“May they rest in peace, and let Netanyahu prepare for war.”
On Thursday night, Eitam and Naama Henkin were killed in cold blood by Palestinian terrorists who drove by their car and riddled them with bullets. The incident would have caught the attention of the Israeli public in any case. But the fact that the couple was gunned down in front of their four children — aged 9 and under, with the youngest being a 6-month-old baby — made the attack that much more heart-wrenching.
Even Prime Minister Benjamin Netanyahu’s voice cracked slightly while issuing an official statement on the tragedy, in which he expressed deep sorrow for the orphans. This was mere hours after he addressed the U.N. General Assembly in New York and said he was “prepared to immediately, immediately, resume direct peace negotiations with the Palestinian Authority without any preconditions whatsoever.”
Turning to the Palestinian Authority leader, whose own speech, delivered the day before, was a tirade of threats to renege on all agreements signed with Israel, Netanyahu said, “President [Mahmoud] Abbas, I know it’s not easy. I know it’s hard.
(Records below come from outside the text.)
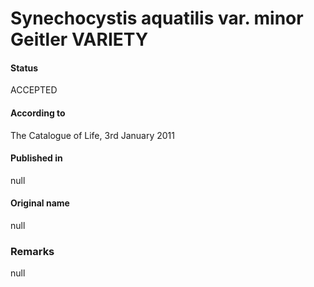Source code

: # Synechocystis aquatilis var. minor Geitler VARIETY

#### Status
ACCEPTED

#### According to
The Catalogue of Life, 3rd January 2011

#### Published in
null

#### Original name
null

### Remarks
null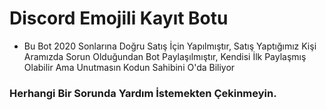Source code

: # Discord Emojili Kayıt Botu

- Bu Bot 2020 Sonlarına Doğru Satış İçin Yapılmıştır, Satış Yaptığımız Kişi Aramızda Sorun Olduğundan Bot Paylaşılmıştır, Kendisi İlk Paylaşmış Olabilir Ama Unutmasın Kodun Sahibini O'da Biliyor

### Herhangi Bir Sorunda Yardım İstemekten Çekinmeyin.
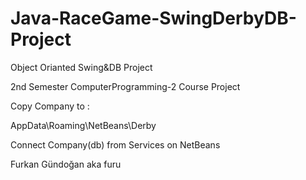 # Java-RaceGame-SwingDerbyDB-Project
Object Orianted Swing&DB Project 

2nd Semester ComputerProgramming-2 Course Project 

Copy Company to :

AppData\Roaming\NetBeans\Derby

Connect Company(db) from Services on NetBeans

Furkan Gündoğan aka furu
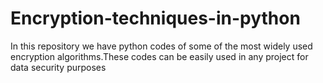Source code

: # Encryption-techniques-in-python
In this repository we have python codes of some of the most widely used encryption algorithms.These codes can be easily used in any project for data security purposes 
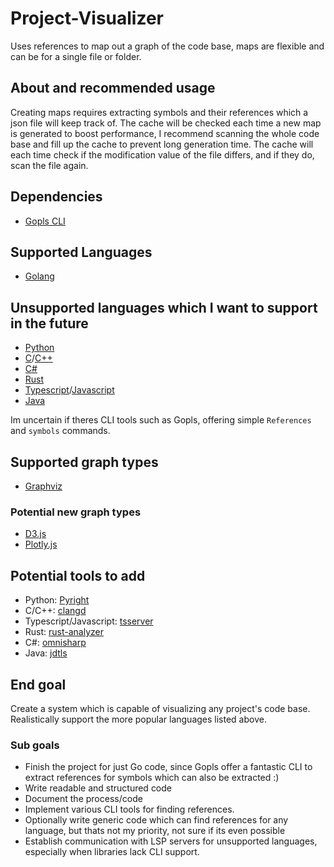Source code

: # Project-Visualizer

Uses references to map out a graph of the code base, maps are flexible and can be for a single file or folder.

## About and recommended usage

Creating maps requires extracting symbols and their references which a json file will keep track of. The cache will be checked each time a new map is generated to boost performance, I recommend scanning the whole code base and fill up the cache to prevent long generation time. The cache will each time check if the modification value of the file differs, and if they do, scan the file again.

## Dependencies

- [Gopls CLI](https://github.com/golang/tools/blob/master/gopls/doc/command-line.md)

## Supported Languages

- [Golang](https://go.dev/doc/)

## Unsupported languages which I want to support in the future

- [Python](https://docs.python.org/3/)
- [C](https://devdocs.io/c/)/[C++](https://devdocs.io/cpp/)
- [C#](https://learn.microsoft.com/en-us/dotnet/csharp/tour-of-csharp/)
- [Rust](https://doc.rust-lang.org/beta/)
- [Typescript](https://www.typescriptlang.org/fr/docs/)/[Javascript](https://devdocs.io/javascript/)
- [Java](https://docs.oracle.com/en/java/)

Im uncertain if theres CLI tools such as Gopls, offering simple `References` and `symbols` commands.

## Supported graph types

- [Graphviz](https://graphviz.org/documentation/)

### Potential new graph types

- [D3.js](https://d3js.org/)
- [Plotly.js](https://plotly.com/javascript/)

## Potential tools to add

- Python: [Pyright](https://github.com/microsoft/pyright/blob/main/docs/command-line.md)
- C/C++: [clangd](https://clangd.llvm.org/)
- Typescript/Javascript: [tsserver](https://github.com/typescript-language-server/typescript-language-server)
- Rust: [rust-analyzer](https://rust-analyzer.github.io/)
- C#: [omnisharp](https://www.omnisharp.net/)
- Java: [jdtls](https://github.com/eclipse-jdtls/eclipse.jdt.ls)
  
## End goal

Create a system which is capable of visualizing any project's code base. Realistically support the more popular languages listed above.

### Sub goals

- Finish the project for just Go code, since Gopls offer a fantastic CLI to extract references for symbols which can also be extracted :)
- Write readable and structured code
- Document the process/code
- Implement various CLI tools for finding references.
- Optionally write generic code which can find references for any language, but thats not my priority, not sure if its even possible
- Establish communication with LSP servers for unsupported languages, especially when libraries lack CLI support.
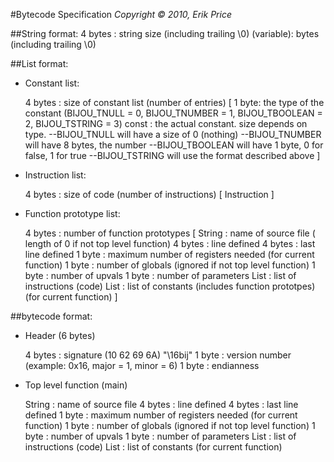 #Bytecode Specification
*Copyright &copy; 2010, Erik Price*

##String format:
       4 bytes   : string size (including trailing \0)
       (variable): bytes (including trailing \0)


##List format:
   - Constant list:
   
     4 bytes : size of constant list (number of entries)
     [
       1 byte: the type of the constant
               (BIJOU_TNULL = 0, BIJOU_TNUMBER = 1,
	            BIJOU_TBOOLEAN = 2, BIJOU_TSTRING = 3)
       const : the actual constant. size depends on type.
               --BIJOU_TNULL will have a size of 0 (nothing)
	           --BIJOU_TNUMBER will have 8 bytes, the number
	           --BIJOU_TBOOLEAN will have 1 byte, 0 for false, 1 for true
	           --BIJOU_TSTRING will use the format described above
     ]

   - Instruction list:
   
     4 bytes : size of code (number of instructions)
     [
       Instruction
     ]

   - Function prototype list:
   
     4 bytes : number of function prototypes
     [
       String  : name of source file ( length of 0 if not top level function)
       4 bytes : line defined
       4 bytes : last line defined
       1 byte  : maximum number of registers needed (for current function)
       1 byte  : number of globals (ignored if not top level function)
       1 byte  : number of upvals
       1 byte  : number of parameters
       List    : list of instructions (code)
       List    : list of constants (includes function prototpes) (for current function)
     ]


##bytecode format:
   - Header (6 bytes)
   
     4 bytes : signature (10 62 69 6A) "\16bij"
     1 byte  : version number (example: 0x16, major = 1, minor = 6)
     1 byte  : endianness
     
   - Top level function (main)
   
     String  : name of source file
     4 bytes : line defined
     4 bytes : last line defined
     1 byte  : maximum number of registers needed (for current function)
     1 byte  : number of globals (ignored if not top level function)
     1 byte  : number of upvals
     1 byte  : number of parameters
     List    : list of instructions (code)
     List    : list of constants (for current function)

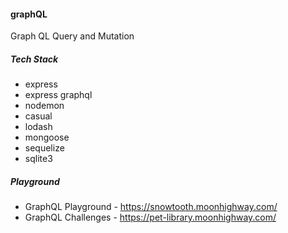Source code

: #### graphQL

Graph QL Query and Mutation

##### Tech Stack

- express
- express graphql
- nodemon
- casual
- lodash
- mongoose
- sequelize
- sqlite3

##### Playground

- GraphQL Playground - https://snowtooth.moonhighway.com/
- GraphQL Challenges - https://pet-library.moonhighway.com/
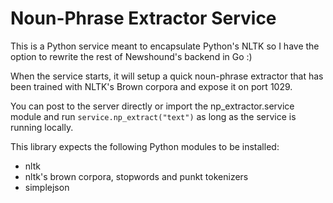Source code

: Noun-Phrase Extractor Service
==========

This is a Python service meant to encapsulate Python's NLTK so I have the option to rewrite the rest of Newshound's backend in Go :)

When the service starts, it will setup a quick noun-phrase extractor that has been trained with NLTK's Brown corpora and expose it on port 1029. 

You can post to the server directly or import the np_extractor.service module and run `service.np_extract("text")` as long as the service is running locally.

This library expects the following Python modules to be installed:

- nltk
- nltk's brown corpora, stopwords and punkt tokenizers
- simplejson

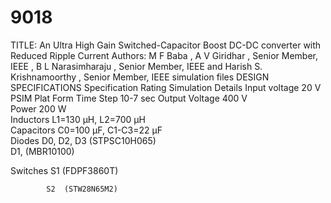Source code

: # 9018
TITLE: An Ultra High Gain Switched-Capacitor Boost DC-DC converter with Reduced Ripple Current
Authors: 
M F Baba  , A V Giridhar  , Senior Member, IEEE , B L Narasimharaju  , Senior Member, IEEE and Harish S. Krishnamoorthy   , Senior Member, IEEE
simulation files
DESIGN SPECIFICATIONS
Specification	Rating	Simulation Details 
Input voltage	20 V	PSIM Plat Form
Time Step 10-7 sec
Output Voltage	400 V	
Power	200 W	
Inductors	L1=130 μH, L2=700 μH	
Capacitors	C0=100 μF, C1-C3=22 μF	
Diodes	D0, D2, D3 (STPSC10H065)	
	D1, (MBR10100)
	
Switches	S1  (FDPF3860T)
	
	        S2  (STW28N65M2)
	
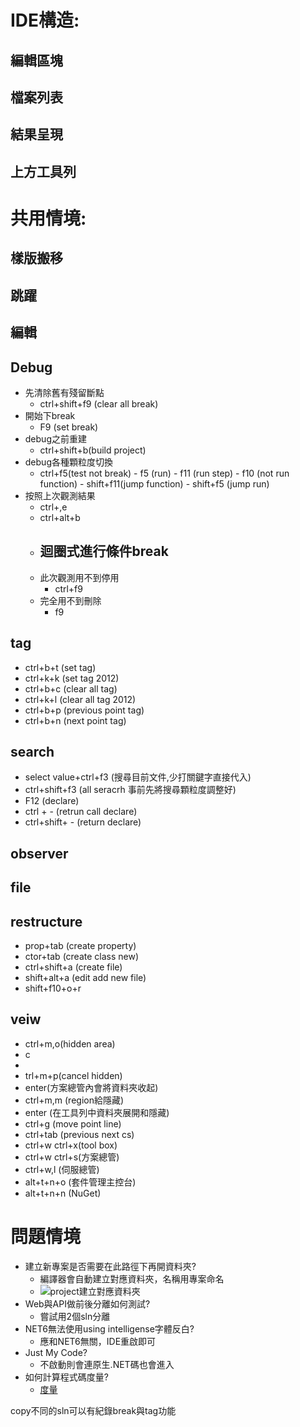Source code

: # IDE構造:
## 編輯區塊
## 檔案列表
## 結果呈現
## 上方工具列

# 共用情境:
## 樣版搬移
## 跳躍
## 編輯


## Debug
- 先清除舊有殘留斷點 
    - ctrl+shift+f9 (clear all break)
- 開始下break
     - F9 (set break)
- debug之前重建
     - ctrl+shift+b(build project) 
- debug各種顆粒度切換
     - ctrl+f5(test not break)
	  - f5 (run)
	  - f11 (run step)
	  - f10 (not run function)
	  - shift+f11(jump function)
	  - shift+f5 (jump run)
- 按照上次觀測結果
  - ctrl+\,e
  - ctrl+alt+b
  - 迴圈式進行條件break
    - 
  - 此次觀測用不到停用
    - ctrl+f9
  - 完全用不到刪除
    - f9

 


  
  
## tag
  - ctrl+b+t (set tag)
  - ctrl+k+k (set tag 2012)
  - ctrl+b+c (clear all tag)
  - ctrl+k+l (clear all tag 2012)
  - ctrl+b+p (previous point tag)
  - ctrl+b+n (next point tag)
## search
- select value+ctrl+f3 (搜尋目前文件,少打關鍵字直接代入) 
- ctrl+shift+f3 (all seracrh 事前先將搜尋顆粒度調整好)
- F12 (declare)
- ctrl + - (retrun call declare)
- ctrl+shift+ - (return declare)
## observer

## file 

## restructure
  - prop+tab (create property)
  - ctor+tab (create class new)
  - ctrl+shift+a (create file)
  - shift+alt+a (edit add new file)
  - shift+f10+o+r

## veiw
- ctrl+m,o(hidden area)
- c
- 
- trl+m+p(cancel hidden)
- enter(方案總管內會將資料夾收起)
- ctrl+m,m (region給隱藏)
- enter (在工具列中資料夾展開和隱藏)
- ctrl+g (move point line)
- ctrl+tab (previous next cs) 
- ctrl+w ctrl+x(tool box)
- ctrl+w ctrl+s(方案總管)
- ctrl+w,l (伺服總管)
- alt+t+n+o (套件管理主控台)
- alt+t+n+n (NuGet) 






 

# 問題情境
- 建立新專案是否需要在此路徑下再開資料夾?
  - 編譯器會自動建立對應資料夾，名稱用專案命名
  - ![project建立對應資料夾](https://i.imgur.com/RezAS8T.png)
- Web與API做前後分離如何測試?
  - 嘗試用2個sln分離
- NET6無法使用using intelligense字體反白?
  - 應和NET6無關，IDE重啟即可 
- Just My Code?
  - 不啟動則會連原生.NET碼也會進入 
- 如何計算程式碼度量?
  - [度量](https://ithelp.ithome.com.tw/articles/10078641)

copy不同的sln可以有紀錄break與tag功能
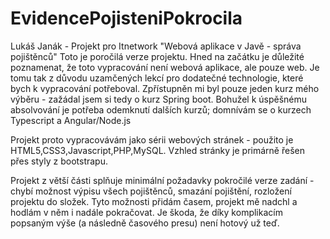 # EvidencePojisteniPokrocila
Lukáš Janák - Projekt pro Itnetwork "Webová aplikace v Javě - správa pojištěnců" Toto je poročilá verze projektu.
Hned na začátku je důležité poznamenat, že toto vypracování není webová aplikace, ale pouze web. Je tomu tak z důvodu uzamčených lekcí pro dodatečné technologie,
které bych k vypracování potřeboval. Zpřístupněn mi byl pouze jeden kurz mého výběru - zažádal jsem si tedy o kurz Spring boot. Bohužel k úspěšnému absolvování je potřeba odemknutí 
dalších kurzů; domnívám se o kurzech Typescript a Angular/Node.js

Projekt proto vypracovávám jako sérii webových stránek - použito je HTML5,CSS3,Javascript,PHP,MySQL.
Vzhled stránky je primárně řešen přes styly z bootstrapu.

Projekt z větší části splňuje minimální požadavky pokročilé verze zadání - chybí možnost výpisu všech pojištěnců, smazání pojištění, rozložení projektu do složek.
Tyto možnosti přidám časem, projekt mě nadchl a hodlám v něm i nadále pokračovat. 
Je škoda, že díky komplikacím popsaným výše (a následně časového presu) není hotový už teď.
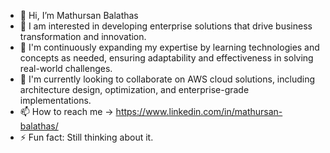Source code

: - 👋 Hi, I’m Mathursan Balathas
- 👀 I am interested in developing enterprise solutions that drive business transformation and innovation.
- 🌱 I'm continuously expanding my expertise by learning technologies and concepts as needed, ensuring adaptability and effectiveness in solving real-world challenges. 
- 💞️ I'm currently looking to collaborate on AWS cloud solutions, including architecture design, optimization, and enterprise-grade implementations.
- 📫 How to reach me -> https://www.linkedin.com/in/mathursan-balathas/
- ⚡ Fun fact: Still thinking about it.

<!---
Mathursan-001/Mathursan-001 is a ✨ special ✨ repository because its `README.md` (this file) appears on your GitHub profile.
You can click the Preview link to take a look at your changes.
--->
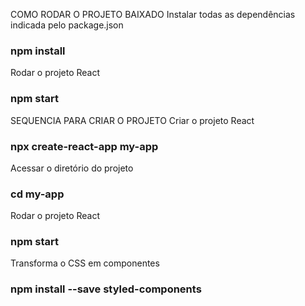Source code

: COMO RODAR O PROJETO BAIXADO
Instalar todas as dependências indicada pelo package.json
### npm install

Rodar o projeto React
### npm start


SEQUENCIA PARA CRIAR O PROJETO
Criar o projeto React
### npx create-react-app my-app

Acessar o diretório do projeto
### cd my-app

Rodar o projeto React
### npm start

Transforma o CSS em componentes
### npm install --save styled-components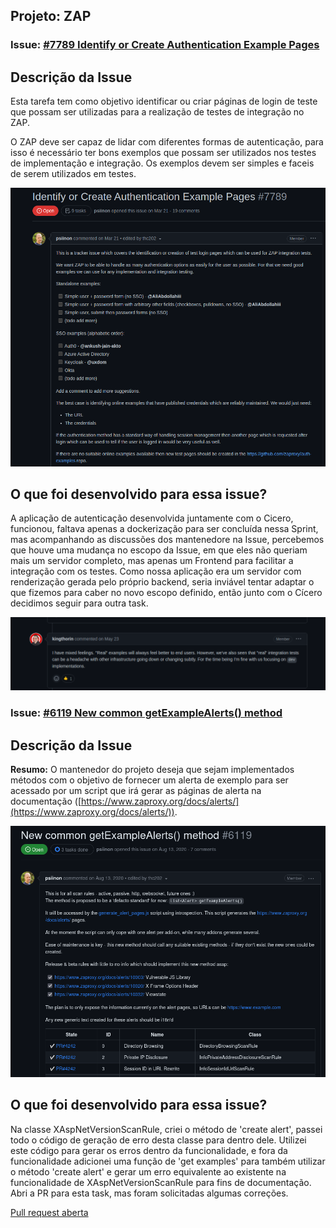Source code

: ## Projeto: ZAP 

### Issue: [#7789 Identify or Create Authentication Example Pages ](https://github.com/zaproxy/zaproxy/issues/7789)

## Descrição da Issue
Esta tarefa tem como objetivo identificar ou criar páginas de login de teste que possam ser utilizadas para a realização de testes de integração no ZAP.

O ZAP deve ser capaz de lidar com diferentes formas de autenticação, para isso é necessário ter bons exemplos que possam ser utilizados nos testes de implementação e integração. Os exemplos devem ser simples e faceis de serem utilizados em testes.

![Zap: Issue 7789](../../assets/authentication-issue-7789.png)

## O que foi desenvolvido para essa issue?

A aplicação de autenticação desenvolvida juntamente com o Cicero, funcionou, faltava apenas a dockerização para ser concluída nessa Sprint, mas acompanhando as discussões dos mantenedore na Issue, percebemos que houve uma mudança no escopo da Issue, em que eles não queriam mais um servidor completo, mas apenas um Frontend para facilitar a integração com os testes. Como nossa aplicação era um servidor com renderização gerada pelo próprio backend, seria inviável tentar adaptar o que fizemos para caber no novo escopo definido, então junto com o Cícero decidimos seguir para outra task.

![Zap: report do mantenedor](../../assets/authentication-problem.png)


### Issue: [#6119 New common getExampleAlerts() method](https://github.com/zaproxy/zaproxy/issues/6119)

## Descrição da Issue

**Resumo:** O mantenedor do projeto deseja que sejam implementados métodos com o objetivo de fornecer um alerta de exemplo para ser acessado por um script que irá gerar as páginas de alerta na documentação ([https://www.zaproxy.org/docs/alerts/](https://www.zaproxy.org/docs/alerts/)).

![Zap: Issue 6119](../../assets/zap-issue-6119.png)

## O que foi desenvolvido para essa issue?

Na classe XAspNetVersionScanRule, criei o método de 'create alert', passei todo o código de geração de erro desta classe para dentro dele. Utilizei este código para gerar os erros dentro da funcionalidade, e fora da funcionalidade adicionei uma função de 'get examples' para também utilizar o método 'create alert' e gerar um erro equivalente ao existente na funcionalidade de XAspNetVersionScanRule para fins de documentação. Abri a PR para esta task, mas foram solicitadas algumas correções.

[Pull request aberta](https://github.com/zaproxy/zap-extensions/pull/4623)
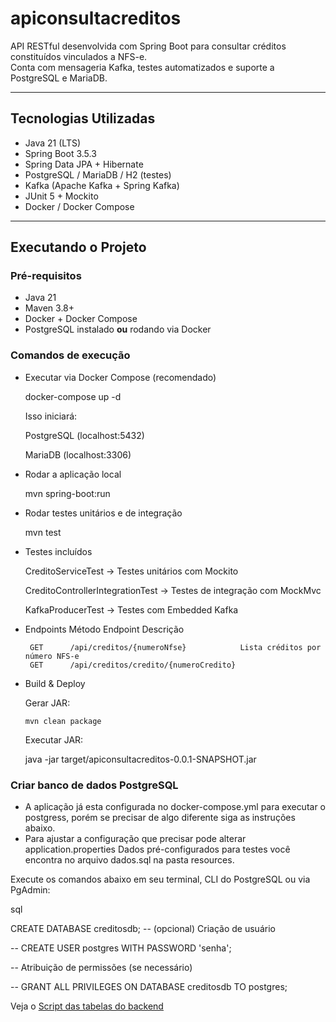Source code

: # apiconsultacreditos

API RESTful desenvolvida com Spring Boot para consultar créditos constituídos vinculados a NFS-e.  
Conta com mensageria Kafka, testes automatizados e suporte a PostgreSQL e MariaDB.

---

## Tecnologias Utilizadas

- Java 21 (LTS)
- Spring Boot 3.5.3
- Spring Data JPA + Hibernate
- PostgreSQL / MariaDB / H2 (testes)
- Kafka (Apache Kafka + Spring Kafka)
- JUnit 5 + Mockito
- Docker / Docker Compose

---

## Executando o Projeto

###  Pré-requisitos

- Java 21
- Maven 3.8+
- Docker + Docker Compose
- PostgreSQL instalado **ou** rodando via Docker

### Comandos de execução 

- Executar via Docker Compose (recomendado)
  
     docker-compose up -d   
     
   Isso iniciará:
    
    PostgreSQL (localhost:5432)
    
    MariaDB (localhost:3306)

- Rodar a aplicação local

    mvn spring-boot:run
  
- Rodar testes unitários e de integração

    mvn test
  
- Testes incluídos  
    
    CreditoServiceTest → Testes unitários com Mockito    
    
    CreditoControllerIntegrationTest → Testes de integração com MockMvc
    
    KafkaProducerTest → Testes com Embedded Kafka
    
    
- Endpoints
         Método  	Endpoint                                       Descrição
      
       GET   	/api/creditos/{numeroNfse}	          Lista créditos por número NFS-e
       GET	    /api/creditos/credito/{numeroCredito}


- Build & Deploy

  Gerar JAR:
  
      mvn clean package
  Executar JAR:
  
     java -jar target/apiconsultacreditos-0.0.1-SNAPSHOT.jar


###  Criar banco de dados PostgreSQL
 *  A aplicação já esta configurada no docker-compose.yml para executar o postgress, porém se precisar de algo diferente
    siga as instruções abaixo.
 *  Para ajustar a configuração que precisar pode alterar application.properties
    Dados pré-configurados para testes você encontra no arquivo dados.sql na pasta resources.
   
   
Execute os comandos abaixo em seu terminal, CLI do PostgreSQL ou via PgAdmin:

sql

CREATE DATABASE creditosdb;
-- (opcional) Criação de usuário

-- CREATE USER postgres WITH PASSWORD 'senha';

-- Atribuição de permissões (se necessário)

-- GRANT ALL PRIVILEGES ON DATABASE creditosdb TO postgres;

 

Veja o [Script das tabelas do backend](README-SCRIPT-SQL.md)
But we owe it to our peoples to try, to continue to try, because together, if we actually negotiate and stop negotiating about the negotiation, if we actually sit down and try to resolve this conflict between us, recognize each other, not use a Palestinian state as a stepping stone for another Islamist dictatorship in the Middle East, but something that will live at peace next to the Jewish state, if we actually do that, we can do remarkable things for our peoples.”